WHAT IS BEING ASKED
A verbatim copy of every record is needed.

INPUT DATA

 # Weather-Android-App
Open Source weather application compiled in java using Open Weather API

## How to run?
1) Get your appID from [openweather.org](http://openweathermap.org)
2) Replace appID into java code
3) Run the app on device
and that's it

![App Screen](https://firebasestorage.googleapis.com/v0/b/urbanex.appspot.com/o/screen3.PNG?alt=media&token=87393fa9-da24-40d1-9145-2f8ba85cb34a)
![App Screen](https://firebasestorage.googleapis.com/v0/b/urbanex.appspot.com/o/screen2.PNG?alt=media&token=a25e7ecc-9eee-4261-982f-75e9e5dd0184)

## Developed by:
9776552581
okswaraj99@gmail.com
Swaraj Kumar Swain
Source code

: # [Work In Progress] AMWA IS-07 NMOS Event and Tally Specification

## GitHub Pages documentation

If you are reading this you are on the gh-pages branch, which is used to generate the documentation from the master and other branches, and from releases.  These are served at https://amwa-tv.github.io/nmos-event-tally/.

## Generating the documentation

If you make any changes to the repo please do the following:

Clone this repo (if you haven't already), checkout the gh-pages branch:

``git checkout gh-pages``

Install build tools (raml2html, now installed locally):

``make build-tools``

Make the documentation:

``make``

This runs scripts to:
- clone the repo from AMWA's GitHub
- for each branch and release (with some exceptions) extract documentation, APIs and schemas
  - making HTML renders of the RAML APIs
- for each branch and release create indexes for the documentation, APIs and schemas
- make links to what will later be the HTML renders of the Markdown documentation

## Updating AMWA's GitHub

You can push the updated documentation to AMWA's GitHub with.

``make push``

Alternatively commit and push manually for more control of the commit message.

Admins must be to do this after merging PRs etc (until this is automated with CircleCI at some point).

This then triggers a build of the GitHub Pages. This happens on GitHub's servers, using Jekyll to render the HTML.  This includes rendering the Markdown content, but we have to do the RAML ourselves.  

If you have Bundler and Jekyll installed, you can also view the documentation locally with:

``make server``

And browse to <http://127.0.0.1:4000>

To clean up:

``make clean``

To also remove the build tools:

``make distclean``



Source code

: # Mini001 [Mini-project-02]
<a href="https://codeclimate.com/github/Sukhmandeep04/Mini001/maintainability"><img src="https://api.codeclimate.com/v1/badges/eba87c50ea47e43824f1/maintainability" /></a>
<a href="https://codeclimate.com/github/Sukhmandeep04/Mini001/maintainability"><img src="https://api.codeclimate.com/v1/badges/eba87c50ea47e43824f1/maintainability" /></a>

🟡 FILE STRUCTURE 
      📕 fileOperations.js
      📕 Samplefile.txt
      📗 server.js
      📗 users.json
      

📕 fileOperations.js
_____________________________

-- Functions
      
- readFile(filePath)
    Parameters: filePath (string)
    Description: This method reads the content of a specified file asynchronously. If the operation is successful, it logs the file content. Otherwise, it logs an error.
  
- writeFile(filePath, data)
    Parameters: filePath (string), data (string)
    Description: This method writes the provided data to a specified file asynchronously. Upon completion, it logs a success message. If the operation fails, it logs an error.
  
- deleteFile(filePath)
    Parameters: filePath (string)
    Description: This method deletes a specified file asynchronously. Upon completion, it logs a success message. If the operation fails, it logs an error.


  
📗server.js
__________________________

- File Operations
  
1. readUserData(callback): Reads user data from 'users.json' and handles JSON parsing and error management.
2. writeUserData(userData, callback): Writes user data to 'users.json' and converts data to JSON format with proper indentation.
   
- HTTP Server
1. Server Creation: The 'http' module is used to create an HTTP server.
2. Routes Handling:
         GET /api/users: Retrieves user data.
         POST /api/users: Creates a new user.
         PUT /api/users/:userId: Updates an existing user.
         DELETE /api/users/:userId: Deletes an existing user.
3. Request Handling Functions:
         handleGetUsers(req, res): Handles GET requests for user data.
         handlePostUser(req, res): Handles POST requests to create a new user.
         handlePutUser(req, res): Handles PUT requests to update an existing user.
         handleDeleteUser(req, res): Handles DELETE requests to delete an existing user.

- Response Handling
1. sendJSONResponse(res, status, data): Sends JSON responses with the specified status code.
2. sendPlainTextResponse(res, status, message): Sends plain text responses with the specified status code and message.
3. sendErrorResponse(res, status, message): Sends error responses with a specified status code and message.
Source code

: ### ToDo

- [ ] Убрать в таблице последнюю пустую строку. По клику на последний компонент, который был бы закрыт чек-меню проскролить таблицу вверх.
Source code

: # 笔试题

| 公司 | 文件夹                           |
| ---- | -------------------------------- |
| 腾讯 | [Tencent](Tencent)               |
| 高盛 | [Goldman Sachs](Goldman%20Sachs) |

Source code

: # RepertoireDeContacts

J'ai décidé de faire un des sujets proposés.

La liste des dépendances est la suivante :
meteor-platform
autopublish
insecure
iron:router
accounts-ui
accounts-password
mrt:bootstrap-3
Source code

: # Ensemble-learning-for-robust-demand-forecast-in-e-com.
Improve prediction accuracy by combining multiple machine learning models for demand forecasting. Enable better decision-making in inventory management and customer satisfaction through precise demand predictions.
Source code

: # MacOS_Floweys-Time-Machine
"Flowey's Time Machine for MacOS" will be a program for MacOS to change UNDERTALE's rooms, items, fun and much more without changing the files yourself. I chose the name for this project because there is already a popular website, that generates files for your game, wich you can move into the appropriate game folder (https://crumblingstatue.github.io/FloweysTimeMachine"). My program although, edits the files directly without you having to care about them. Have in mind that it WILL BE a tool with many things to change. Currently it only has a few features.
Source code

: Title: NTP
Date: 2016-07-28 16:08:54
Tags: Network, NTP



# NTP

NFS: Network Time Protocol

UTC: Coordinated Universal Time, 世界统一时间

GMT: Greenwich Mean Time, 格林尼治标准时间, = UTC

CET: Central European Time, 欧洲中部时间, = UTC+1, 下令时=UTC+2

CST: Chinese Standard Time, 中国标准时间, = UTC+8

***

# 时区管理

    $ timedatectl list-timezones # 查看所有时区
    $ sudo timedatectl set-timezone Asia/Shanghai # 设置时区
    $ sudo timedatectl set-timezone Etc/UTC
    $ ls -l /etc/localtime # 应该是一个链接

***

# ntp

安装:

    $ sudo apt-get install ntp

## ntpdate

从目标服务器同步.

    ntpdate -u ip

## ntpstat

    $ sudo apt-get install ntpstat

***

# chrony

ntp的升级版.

SOLVED PROBLEM
 # Weather-Android-App
Open Source weather application compiled in java using Open Weather API

## How to run?
1) Get your appID from [openweather.org](http://openweathermap.org)
2) Replace appID into java code
3) Run the app on device
and that's it

![App Screen](https://firebasestorage.googleapis.com/v0/b/urbanex.appspot.com/o/screen3.PNG?alt=media&token=87393fa9-da24-40d1-9145-2f8ba85cb34a)
![App Screen](https://firebasestorage.googleapis.com/v0/b/urbanex.appspot.com/o/screen2.PNG?alt=media&token=a25e7ecc-9eee-4261-982f-75e9e5dd0184)

## Developed by:
9776552581
okswaraj99@gmail.com
Swaraj Kumar Swain
Source code

: # [Work In Progress] AMWA IS-07 NMOS Event and Tally Specification

## GitHub Pages documentation

If you are reading this you are on the gh-pages branch, which is used to generate the documentation from the master and other branches, and from releases.  These are served at https://amwa-tv.github.io/nmos-event-tally/.

## Generating the documentation

If you make any changes to the repo please do the following:

Clone this repo (if you haven't already), checkout the gh-pages branch:

``git checkout gh-pages``

Install build tools (raml2html, now installed locally):

``make build-tools``

Make the documentation:

``make``

This runs scripts to:
- clone the repo from AMWA's GitHub
- for each branch and release (with some exceptions) extract documentation, APIs and schemas
  - making HTML renders of the RAML APIs
- for each branch and release create indexes for the documentation, APIs and schemas
- make links to what will later be the HTML renders of the Markdown documentation

## Updating AMWA's GitHub

You can push the updated documentation to AMWA's GitHub with.

``make push``

Alternatively commit and push manually for more control of the commit message.

Admins must be to do this after merging PRs etc (until this is automated with CircleCI at some point).

This then triggers a build of the GitHub Pages. This happens on GitHub's servers, using Jekyll to render the HTML.  This includes rendering the Markdown content, but we have to do the RAML ourselves.  

If you have Bundler and Jekyll installed, you can also view the documentation locally with:

``make server``

And browse to <http://127.0.0.1:4000>

To clean up:

``make clean``

To also remove the build tools:

``make distclean``



Source code

: # Mini001 [Mini-project-02]
<a href="https://codeclimate.com/github/Sukhmandeep04/Mini001/maintainability"><img src="https://api.codeclimate.com/v1/badges/eba87c50ea47e43824f1/maintainability" /></a>
<a href="https://codeclimate.com/github/Sukhmandeep04/Mini001/maintainability"><img src="https://api.codeclimate.com/v1/badges/eba87c50ea47e43824f1/maintainability" /></a>

🟡 FILE STRUCTURE 
      📕 fileOperations.js
      📕 Samplefile.txt
      📗 server.js
      📗 users.json
      

📕 fileOperations.js
_____________________________

-- Functions
      
- readFile(filePath)
    Parameters: filePath (string)
    Description: This method reads the content of a specified file asynchronously. If the operation is successful, it logs the file content. Otherwise, it logs an error.
  
- writeFile(filePath, data)
    Parameters: filePath (string), data (string)
    Description: This method writes the provided data to a specified file asynchronously. Upon completion, it logs a success message. If the operation fails, it logs an error.
  
- deleteFile(filePath)
    Parameters: filePath (string)
    Description: This method deletes a specified file asynchronously. Upon completion, it logs a success message. If the operation fails, it logs an error.


  
📗server.js
__________________________

- File Operations
  
1. readUserData(callback): Reads user data from 'users.json' and handles JSON parsing and error management.
2. writeUserData(userData, callback): Writes user data to 'users.json' and converts data to JSON format with proper indentation.
   
- HTTP Server
1. Server Creation: The 'http' module is used to create an HTTP server.
2. Routes Handling:
         GET /api/users: Retrieves user data.
         POST /api/users: Creates a new user.
         PUT /api/users/:userId: Updates an existing user.
         DELETE /api/users/:userId: Deletes an existing user.
3. Request Handling Functions:
         handleGetUsers(req, res): Handles GET requests for user data.
         handlePostUser(req, res): Handles POST requests to create a new user.
         handlePutUser(req, res): Handles PUT requests to update an existing user.
         handleDeleteUser(req, res): Handles DELETE requests to delete an existing user.

- Response Handling
1. sendJSONResponse(res, status, data): Sends JSON responses with the specified status code.
2. sendPlainTextResponse(res, status, message): Sends plain text responses with the specified status code and message.
3. sendErrorResponse(res, status, message): Sends error responses with a specified status code and message.
Source code

: ### ToDo

- [ ] Убрать в таблице последнюю пустую строку. По клику на последний компонент, который был бы закрыт чек-меню проскролить таблицу вверх.
Source code

: # 笔试题

| 公司 | 文件夹                           |
| ---- | -------------------------------- |
| 腾讯 | [Tencent](Tencent)               |
| 高盛 | [Goldman Sachs](Goldman%20Sachs) |

Source code

: # RepertoireDeContacts

J'ai décidé de faire un des sujets proposés.

La liste des dépendances est la suivante :
meteor-platform
autopublish
insecure
iron:router
accounts-ui
accounts-password
mrt:bootstrap-3
Source code

: # Ensemble-learning-for-robust-demand-forecast-in-e-com.
Improve prediction accuracy by combining multiple machine learning models for demand forecasting. Enable better decision-making in inventory management and customer satisfaction through precise demand predictions.
Source code

: # MacOS_Floweys-Time-Machine
"Flowey's Time Machine for MacOS" will be a program for MacOS to change UNDERTALE's rooms, items, fun and much more without changing the files yourself. I chose the name for this project because there is already a popular website, that generates files for your game, wich you can move into the appropriate game folder (https://crumblingstatue.github.io/FloweysTimeMachine"). My program although, edits the files directly without you having to care about them. Have in mind that it WILL BE a tool with many things to change. Currently it only has a few features.
Source code

: Title: NTP
Date: 2016-07-28 16:08:54
Tags: Network, NTP



# NTP

NFS: Network Time Protocol

UTC: Coordinated Universal Time, 世界统一时间

GMT: Greenwich Mean Time, 格林尼治标准时间, = UTC

CET: Central European Time, 欧洲中部时间, = UTC+1, 下令时=UTC+2

CST: Chinese Standard Time, 中国标准时间, = UTC+8

***

# 时区管理

    $ timedatectl list-timezones # 查看所有时区
    $ sudo timedatectl set-timezone Asia/Shanghai # 设置时区
    $ sudo timedatectl set-timezone Etc/UTC
    $ ls -l /etc/localtime # 应该是一个链接

***

# ntp

安装:

    $ sudo apt-get install ntp

## ntpdate

从目标服务器同步.

    ntpdate -u ip

## ntpstat

    $ sudo apt-get install ntpstat

***

# chrony

ntp的升级版.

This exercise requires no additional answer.